Yours sincerely, Arianah and Cray :D
A:
1. Earthquakes are essentially random. We understand why they happen, we understand where they happen, but we do NOT understand WHEN
they will happen. There are always
aftershocks following a main event, of course, but the main event cannot
be predicted. Extensive research has shown that there is no correlation
between earthquakes and certain times of the day or external *
events - for instance there is no
correlation with either the location of the Sun, or of the Moon, or with
tides (alignments of celestial bodies, which cause neap tides or spring
tides, is called syzygy).
Some of the brightest minds on this planet have been searching for more
than a
half century for some evidence that main event earthquakes can be
predicted, but without
success. They can be forecast #, but not predicted.
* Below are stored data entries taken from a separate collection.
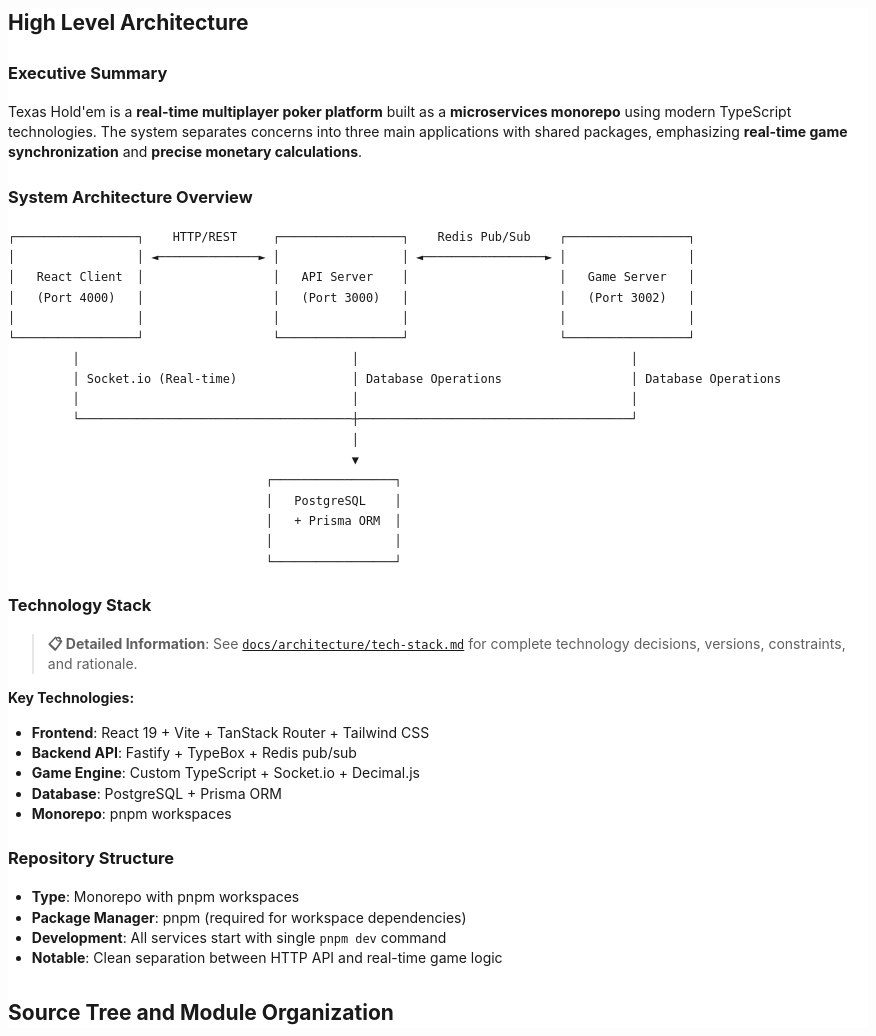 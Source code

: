 ## High Level Architecture

### Executive Summary

Texas Hold'em is a **real-time multiplayer poker platform** built as a **microservices monorepo** using modern TypeScript technologies. The system separates concerns into three main applications with shared packages, emphasizing **real-time game synchronization** and **precise monetary calculations**.

### System Architecture Overview

```
┌─────────────────┐    HTTP/REST     ┌─────────────────┐    Redis Pub/Sub    ┌─────────────────┐
│                 │ ◄──────────────► │                 │ ◄─────────────────► │                 │
│   React Client  │                  │   API Server    │                     │   Game Server   │
│   (Port 4000)   │                  │   (Port 3000)   │                     │   (Port 3002)   │
│                 │                  │                 │                     │                 │
└─────────────────┘                  └─────────────────┘                     └─────────────────┘
         │                                      │                                      │
         │ Socket.io (Real-time)                │ Database Operations                  │ Database Operations
         │                                      │                                      │
         └──────────────────────────────────────┼──────────────────────────────────────┘
                                                │
                                                ▼
                                    ┌─────────────────┐
                                    │   PostgreSQL    │
                                    │   + Prisma ORM  │
                                    │                 │
                                    └─────────────────┘
```

### Technology Stack

> **📋 Detailed Information**: See [`docs/architecture/tech-stack.md`](./architecture/tech-stack.md) for complete technology decisions, versions, constraints, and rationale.

**Key Technologies:**
- **Frontend**: React 19 + Vite + TanStack Router + Tailwind CSS
- **Backend API**: Fastify + TypeBox + Redis pub/sub
- **Game Engine**: Custom TypeScript + Socket.io + Decimal.js
- **Database**: PostgreSQL + Prisma ORM
- **Monorepo**: pnpm workspaces

### Repository Structure

- **Type**: Monorepo with pnpm workspaces
- **Package Manager**: pnpm (required for workspace dependencies)
- **Development**: All services start with single `pnpm dev` command
- **Notable**: Clean separation between HTTP API and real-time game logic

## Source Tree and Module Organization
2. I was a solid-state physicist and realized that if I didn’t
do something drastic, I would be stuck inside a laboratory all my life
with
radioactive sources and high-pressure cells. This was brought very much
to my attention one day when I had a high-pressure cell blow out and
spew Cobalt-60 all over the inside of our lab, and had to call in a
special
Spill Team. Also, by this time physics as a profession was drifting into
a dead end with string
theory, and I saw relatively little value to humanity to spending
billions of dollars to see if
another exotic particle existed. I checked out break-offs of physics,
including
astrophysics, hydro-geophysics, weather physics, and geophysics, and
found the
last one to be very exciting. It also got me out into exotic places,
like the
Venezuelan jungle, the southeastern Alaska panhandle, the Empty Quarter
of
Saudi Arabia, etc. Geoscience gives me amazing opportunities to visit
these places and many more. But even more interesting to me is to be a
detective – to be
the first to discover something beneath the ground or the seafloor. I
was the first to say where the groundwater was beneath the San Pedro
Basin in Arizona and Sonora, Mexico, and the first to map where titanium
sands lay beneath the seafloor off the coast of South Africa. That’s
ever so cool.
* It has been shown that if you inject fluids into certain
formations (e.g., deep sediments northeast of Denver, CO), you can
trigger swarms of micro-earthquakes. Basically this is the ground
shuddering to equilibrate and adjust itself to a slightly new stress
regime. However these sorts of events are so small that they are almost
never felt.They really are not earthquakes as the general public
understands earthquakes.
# A forecast: in other words, there is an X% chance
that there will be a magnitude Y event on the Z fault zone in northern
California within the next 30 years. This is very, very different from
saying that there will be a Magnitude Y event at Z location on X day -
that would be a prediction. We can't do that.